Whether you choose to grow vegetables from seeds or transplants, each planting method has its advantages. Whichever planting method you choose, make sure that you time your planting for the most productive results.

You can start seeds indoors or outdoors. If you plant seeds indoors, you transplant them into your garden later. (You start vegetable seeds as you do perennials, and you look for the same things in starter plants. Click here for instructions). With direct seeding, you skip the indoor step and sow the seeds directly in your garden. If you’re serious about growing vegetables, you’ll probably end up using both options.

Consider these points when making your choice:

  • You get a jump on the growing season when you start indoors. If you start at the right time, you can have vigorous seedlings ready to go into the ground at the ideal time. In areas with short growing seasons, starting seedlings indoors really gives you a head start. The best candidates for an early start are plants that tolerate root disturbance and benefit from a jump on the season, including broccoli, Brussels sprouts, cabbage, cauliflower, celery, eggplant, leeks, onions, parsley, peppers, and tomatoes.
  • Seeds are easier to start indoors. You can more easily provide the perfect conditions for hard-to-germinate or very small seeds, including the ideal temperature, moisture, and fertility.
  • Some vegetables don’t like to be transplanted. These vegetables include many of the root crops, such as carrots, beets, turnips, and parsnips. They’re cold-hardy vegetables, so you can direct seed them pretty early anyway. Crops like corn, beans, and peas are also pretty finicky about transplanting and grow better when you direct seed them.

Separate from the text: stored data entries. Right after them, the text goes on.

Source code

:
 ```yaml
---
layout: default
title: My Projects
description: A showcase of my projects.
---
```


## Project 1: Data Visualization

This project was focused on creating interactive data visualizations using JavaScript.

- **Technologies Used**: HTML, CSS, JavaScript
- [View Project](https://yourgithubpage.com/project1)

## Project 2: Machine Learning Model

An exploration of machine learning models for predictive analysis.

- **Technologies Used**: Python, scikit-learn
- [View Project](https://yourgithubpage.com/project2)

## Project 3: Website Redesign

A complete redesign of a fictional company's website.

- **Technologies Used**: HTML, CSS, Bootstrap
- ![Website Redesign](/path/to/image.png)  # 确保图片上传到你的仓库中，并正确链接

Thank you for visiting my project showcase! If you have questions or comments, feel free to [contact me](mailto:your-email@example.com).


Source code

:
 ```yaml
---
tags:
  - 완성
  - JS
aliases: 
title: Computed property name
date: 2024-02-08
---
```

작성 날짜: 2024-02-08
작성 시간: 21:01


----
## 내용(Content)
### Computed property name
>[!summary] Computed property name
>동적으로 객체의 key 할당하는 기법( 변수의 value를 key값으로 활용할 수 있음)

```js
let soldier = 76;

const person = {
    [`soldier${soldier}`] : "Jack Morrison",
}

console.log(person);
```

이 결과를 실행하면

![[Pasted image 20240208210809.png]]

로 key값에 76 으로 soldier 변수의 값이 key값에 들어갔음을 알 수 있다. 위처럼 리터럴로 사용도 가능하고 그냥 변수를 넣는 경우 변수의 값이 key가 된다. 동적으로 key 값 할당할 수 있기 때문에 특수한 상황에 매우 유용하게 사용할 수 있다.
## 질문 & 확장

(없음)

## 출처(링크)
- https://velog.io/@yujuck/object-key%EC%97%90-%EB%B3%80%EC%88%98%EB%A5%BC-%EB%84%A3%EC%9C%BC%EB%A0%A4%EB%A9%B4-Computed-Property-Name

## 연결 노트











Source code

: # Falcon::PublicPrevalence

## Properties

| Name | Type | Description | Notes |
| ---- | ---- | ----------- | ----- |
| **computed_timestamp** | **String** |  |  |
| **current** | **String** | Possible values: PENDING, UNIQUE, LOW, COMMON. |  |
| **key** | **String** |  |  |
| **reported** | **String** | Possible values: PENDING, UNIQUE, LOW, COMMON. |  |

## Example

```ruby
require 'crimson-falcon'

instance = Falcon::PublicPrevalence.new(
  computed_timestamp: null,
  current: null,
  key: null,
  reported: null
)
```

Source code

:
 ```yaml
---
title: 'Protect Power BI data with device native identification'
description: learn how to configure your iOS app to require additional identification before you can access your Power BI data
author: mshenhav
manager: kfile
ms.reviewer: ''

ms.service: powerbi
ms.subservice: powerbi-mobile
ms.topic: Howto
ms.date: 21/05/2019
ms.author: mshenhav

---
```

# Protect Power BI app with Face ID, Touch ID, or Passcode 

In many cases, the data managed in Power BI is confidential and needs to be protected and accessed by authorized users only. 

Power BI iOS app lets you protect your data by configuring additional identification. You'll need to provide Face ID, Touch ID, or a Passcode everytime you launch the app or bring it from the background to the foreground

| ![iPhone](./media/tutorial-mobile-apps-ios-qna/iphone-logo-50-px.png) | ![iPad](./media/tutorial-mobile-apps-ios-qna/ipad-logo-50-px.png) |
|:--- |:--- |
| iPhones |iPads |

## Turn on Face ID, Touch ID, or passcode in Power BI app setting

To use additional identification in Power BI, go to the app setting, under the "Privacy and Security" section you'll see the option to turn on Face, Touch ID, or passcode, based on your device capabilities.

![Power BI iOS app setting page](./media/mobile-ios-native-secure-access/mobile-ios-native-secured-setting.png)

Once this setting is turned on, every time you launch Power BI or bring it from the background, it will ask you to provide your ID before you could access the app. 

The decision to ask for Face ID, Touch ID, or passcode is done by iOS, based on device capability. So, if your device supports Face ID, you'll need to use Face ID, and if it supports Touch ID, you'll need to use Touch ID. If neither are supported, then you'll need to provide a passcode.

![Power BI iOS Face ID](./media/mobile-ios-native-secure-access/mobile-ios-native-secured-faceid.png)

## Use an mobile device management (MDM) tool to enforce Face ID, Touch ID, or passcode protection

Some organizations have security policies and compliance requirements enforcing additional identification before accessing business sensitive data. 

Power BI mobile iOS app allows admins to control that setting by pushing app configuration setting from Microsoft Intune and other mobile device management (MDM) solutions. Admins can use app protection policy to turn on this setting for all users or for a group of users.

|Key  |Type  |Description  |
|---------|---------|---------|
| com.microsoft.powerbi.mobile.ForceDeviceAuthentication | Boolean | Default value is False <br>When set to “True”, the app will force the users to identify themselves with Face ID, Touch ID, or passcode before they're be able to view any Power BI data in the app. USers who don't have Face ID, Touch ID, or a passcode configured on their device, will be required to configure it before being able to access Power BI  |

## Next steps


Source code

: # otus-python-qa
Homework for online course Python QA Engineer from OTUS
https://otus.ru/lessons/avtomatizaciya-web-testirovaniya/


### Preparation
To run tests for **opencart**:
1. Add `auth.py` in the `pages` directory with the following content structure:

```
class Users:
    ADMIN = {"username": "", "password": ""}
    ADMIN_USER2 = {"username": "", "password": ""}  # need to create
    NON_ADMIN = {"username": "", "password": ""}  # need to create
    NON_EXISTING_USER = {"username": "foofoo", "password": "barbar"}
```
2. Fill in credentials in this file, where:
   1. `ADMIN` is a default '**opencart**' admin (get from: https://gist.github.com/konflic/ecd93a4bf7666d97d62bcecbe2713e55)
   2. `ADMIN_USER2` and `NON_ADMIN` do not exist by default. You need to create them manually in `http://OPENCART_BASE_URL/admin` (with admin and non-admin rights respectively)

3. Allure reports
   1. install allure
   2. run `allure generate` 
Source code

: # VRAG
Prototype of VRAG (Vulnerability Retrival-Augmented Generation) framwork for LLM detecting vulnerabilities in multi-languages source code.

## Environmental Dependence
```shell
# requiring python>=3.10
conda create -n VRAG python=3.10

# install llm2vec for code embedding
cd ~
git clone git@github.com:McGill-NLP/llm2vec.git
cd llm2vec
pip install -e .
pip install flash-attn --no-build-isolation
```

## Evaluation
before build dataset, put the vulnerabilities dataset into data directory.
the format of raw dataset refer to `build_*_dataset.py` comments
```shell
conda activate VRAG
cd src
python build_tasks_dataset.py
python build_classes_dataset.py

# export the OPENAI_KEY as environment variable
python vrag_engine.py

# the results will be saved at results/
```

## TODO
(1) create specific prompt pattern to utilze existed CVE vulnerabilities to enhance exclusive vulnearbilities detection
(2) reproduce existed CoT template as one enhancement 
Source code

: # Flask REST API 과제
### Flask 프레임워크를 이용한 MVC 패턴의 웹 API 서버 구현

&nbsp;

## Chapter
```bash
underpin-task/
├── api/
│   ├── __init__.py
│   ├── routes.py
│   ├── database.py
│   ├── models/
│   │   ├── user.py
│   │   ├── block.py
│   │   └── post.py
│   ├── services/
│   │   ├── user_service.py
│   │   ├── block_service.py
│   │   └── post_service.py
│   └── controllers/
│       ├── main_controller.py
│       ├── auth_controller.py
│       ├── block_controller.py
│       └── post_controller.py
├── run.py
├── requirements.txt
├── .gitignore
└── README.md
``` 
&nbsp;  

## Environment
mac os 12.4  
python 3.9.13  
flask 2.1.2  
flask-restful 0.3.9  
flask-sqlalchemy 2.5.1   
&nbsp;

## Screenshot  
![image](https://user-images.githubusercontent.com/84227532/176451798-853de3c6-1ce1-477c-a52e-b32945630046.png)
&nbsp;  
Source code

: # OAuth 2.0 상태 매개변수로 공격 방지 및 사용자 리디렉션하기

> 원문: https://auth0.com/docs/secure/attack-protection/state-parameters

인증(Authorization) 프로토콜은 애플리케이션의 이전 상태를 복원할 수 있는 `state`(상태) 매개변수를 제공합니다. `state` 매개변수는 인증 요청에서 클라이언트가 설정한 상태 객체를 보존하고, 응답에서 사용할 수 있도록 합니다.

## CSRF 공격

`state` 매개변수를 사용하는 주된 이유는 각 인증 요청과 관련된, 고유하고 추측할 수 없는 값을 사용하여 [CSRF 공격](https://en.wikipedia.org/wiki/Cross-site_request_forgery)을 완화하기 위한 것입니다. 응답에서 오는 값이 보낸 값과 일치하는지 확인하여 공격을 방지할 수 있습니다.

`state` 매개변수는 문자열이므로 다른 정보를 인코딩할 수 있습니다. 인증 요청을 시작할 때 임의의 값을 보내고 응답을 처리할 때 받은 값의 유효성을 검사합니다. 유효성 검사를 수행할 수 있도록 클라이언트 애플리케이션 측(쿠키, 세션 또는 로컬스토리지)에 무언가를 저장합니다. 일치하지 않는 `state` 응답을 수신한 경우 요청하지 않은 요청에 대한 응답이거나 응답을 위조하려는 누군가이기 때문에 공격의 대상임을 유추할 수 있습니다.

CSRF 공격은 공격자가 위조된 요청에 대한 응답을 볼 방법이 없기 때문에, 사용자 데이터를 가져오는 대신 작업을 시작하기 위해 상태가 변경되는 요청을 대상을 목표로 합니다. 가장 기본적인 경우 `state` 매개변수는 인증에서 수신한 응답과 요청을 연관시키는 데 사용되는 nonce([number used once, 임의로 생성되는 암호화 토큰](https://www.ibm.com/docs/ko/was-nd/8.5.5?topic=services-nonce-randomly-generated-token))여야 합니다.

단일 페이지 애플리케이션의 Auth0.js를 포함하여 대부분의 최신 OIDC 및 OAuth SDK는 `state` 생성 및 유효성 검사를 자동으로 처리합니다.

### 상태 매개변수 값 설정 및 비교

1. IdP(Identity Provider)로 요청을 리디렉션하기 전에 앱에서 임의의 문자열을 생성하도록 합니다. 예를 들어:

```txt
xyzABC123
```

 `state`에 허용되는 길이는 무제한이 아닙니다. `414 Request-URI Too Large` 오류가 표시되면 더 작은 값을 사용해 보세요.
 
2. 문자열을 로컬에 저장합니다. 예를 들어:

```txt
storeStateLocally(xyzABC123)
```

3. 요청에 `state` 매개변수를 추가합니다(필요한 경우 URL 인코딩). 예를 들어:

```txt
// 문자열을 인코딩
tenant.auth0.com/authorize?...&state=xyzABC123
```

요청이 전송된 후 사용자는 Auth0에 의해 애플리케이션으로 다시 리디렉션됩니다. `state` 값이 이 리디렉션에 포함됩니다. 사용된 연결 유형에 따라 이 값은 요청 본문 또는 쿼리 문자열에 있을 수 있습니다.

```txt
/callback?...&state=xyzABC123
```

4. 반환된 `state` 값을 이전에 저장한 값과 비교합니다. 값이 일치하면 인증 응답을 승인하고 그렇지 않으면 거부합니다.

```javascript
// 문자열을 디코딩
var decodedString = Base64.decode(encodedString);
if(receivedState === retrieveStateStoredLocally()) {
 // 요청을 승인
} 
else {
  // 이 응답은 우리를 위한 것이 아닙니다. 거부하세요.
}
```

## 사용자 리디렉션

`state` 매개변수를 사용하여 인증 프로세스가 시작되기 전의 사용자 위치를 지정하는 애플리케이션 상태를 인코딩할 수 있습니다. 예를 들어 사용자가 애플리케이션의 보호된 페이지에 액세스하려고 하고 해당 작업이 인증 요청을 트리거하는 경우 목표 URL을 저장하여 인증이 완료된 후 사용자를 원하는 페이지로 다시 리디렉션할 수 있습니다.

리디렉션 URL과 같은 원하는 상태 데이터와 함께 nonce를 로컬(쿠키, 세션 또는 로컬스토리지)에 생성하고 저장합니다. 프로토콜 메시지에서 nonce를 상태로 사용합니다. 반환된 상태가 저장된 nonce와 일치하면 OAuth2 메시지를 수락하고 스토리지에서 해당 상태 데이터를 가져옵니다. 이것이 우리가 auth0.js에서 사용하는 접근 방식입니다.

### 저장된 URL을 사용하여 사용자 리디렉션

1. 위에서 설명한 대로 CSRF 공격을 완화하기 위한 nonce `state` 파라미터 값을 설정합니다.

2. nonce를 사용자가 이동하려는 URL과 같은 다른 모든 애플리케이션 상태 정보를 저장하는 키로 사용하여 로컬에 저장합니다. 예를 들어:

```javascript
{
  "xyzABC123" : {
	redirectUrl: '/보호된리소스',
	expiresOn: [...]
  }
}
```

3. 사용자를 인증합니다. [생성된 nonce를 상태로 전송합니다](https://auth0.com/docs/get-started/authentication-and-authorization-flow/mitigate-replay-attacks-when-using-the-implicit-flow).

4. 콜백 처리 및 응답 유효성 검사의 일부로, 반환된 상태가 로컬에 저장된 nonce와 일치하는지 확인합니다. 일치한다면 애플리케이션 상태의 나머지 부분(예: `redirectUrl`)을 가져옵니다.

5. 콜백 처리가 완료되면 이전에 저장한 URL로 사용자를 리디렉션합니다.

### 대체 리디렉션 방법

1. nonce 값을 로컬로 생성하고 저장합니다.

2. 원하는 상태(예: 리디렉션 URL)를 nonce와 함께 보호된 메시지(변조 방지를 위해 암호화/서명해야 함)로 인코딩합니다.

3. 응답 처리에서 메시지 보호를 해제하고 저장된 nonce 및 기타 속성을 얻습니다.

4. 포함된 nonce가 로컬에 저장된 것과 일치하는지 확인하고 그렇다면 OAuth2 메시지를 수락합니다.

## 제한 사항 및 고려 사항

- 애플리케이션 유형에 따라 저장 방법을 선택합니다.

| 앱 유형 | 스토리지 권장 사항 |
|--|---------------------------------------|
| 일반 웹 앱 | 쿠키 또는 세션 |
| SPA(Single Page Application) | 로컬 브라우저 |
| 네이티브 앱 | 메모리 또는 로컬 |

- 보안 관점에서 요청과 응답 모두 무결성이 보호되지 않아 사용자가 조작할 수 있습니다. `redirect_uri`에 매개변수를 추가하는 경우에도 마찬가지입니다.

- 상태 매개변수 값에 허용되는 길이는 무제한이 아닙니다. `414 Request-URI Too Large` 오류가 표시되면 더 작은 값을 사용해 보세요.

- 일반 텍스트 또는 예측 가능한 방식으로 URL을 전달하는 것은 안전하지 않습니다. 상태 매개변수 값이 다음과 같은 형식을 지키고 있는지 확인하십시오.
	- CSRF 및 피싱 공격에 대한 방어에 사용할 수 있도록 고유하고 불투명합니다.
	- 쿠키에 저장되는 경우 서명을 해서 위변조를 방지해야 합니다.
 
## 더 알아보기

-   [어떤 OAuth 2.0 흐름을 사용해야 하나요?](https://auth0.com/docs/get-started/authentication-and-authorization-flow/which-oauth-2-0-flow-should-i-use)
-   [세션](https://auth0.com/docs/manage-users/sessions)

Peater, Peater, Pumpkin Planter

For gardeners who put a premium on convenience and still want to start plants indoors, premade growing cubes are a good idea. But to be honest, we’re not huge fans of peat pots or cubes. The idea behind a peat pot is that once planted (pot and all) in the garden, the plants’ roots grow through the sides of the wet pot, and as the season progresses, the peat naturally breaks down and disappears. When we’ve used them, the peat didn’t always break down. If you decide to use peat pots or cubes, gently tear the sides of the pots just before planting to create spaces for the roots to grow into the soil. Plant a peat pot with frayed sides into the garden.

The little cubes are flat, half-dollar-size peat cubes enclosed in nylon mesh that you place a seed in and then soak in water. As the cubes are soaking, the peat expands to cover the seed and grows into a small peat pot. They work okay, but they’re hard to wet.

Planting Roots In The Ground

Harden off vegetable seedlings that have been grown indoors or purchased from a greenhouse before exposing them to the elements. Click here for more about hardening off (you use the same method to harden off vegetables as you do perennials).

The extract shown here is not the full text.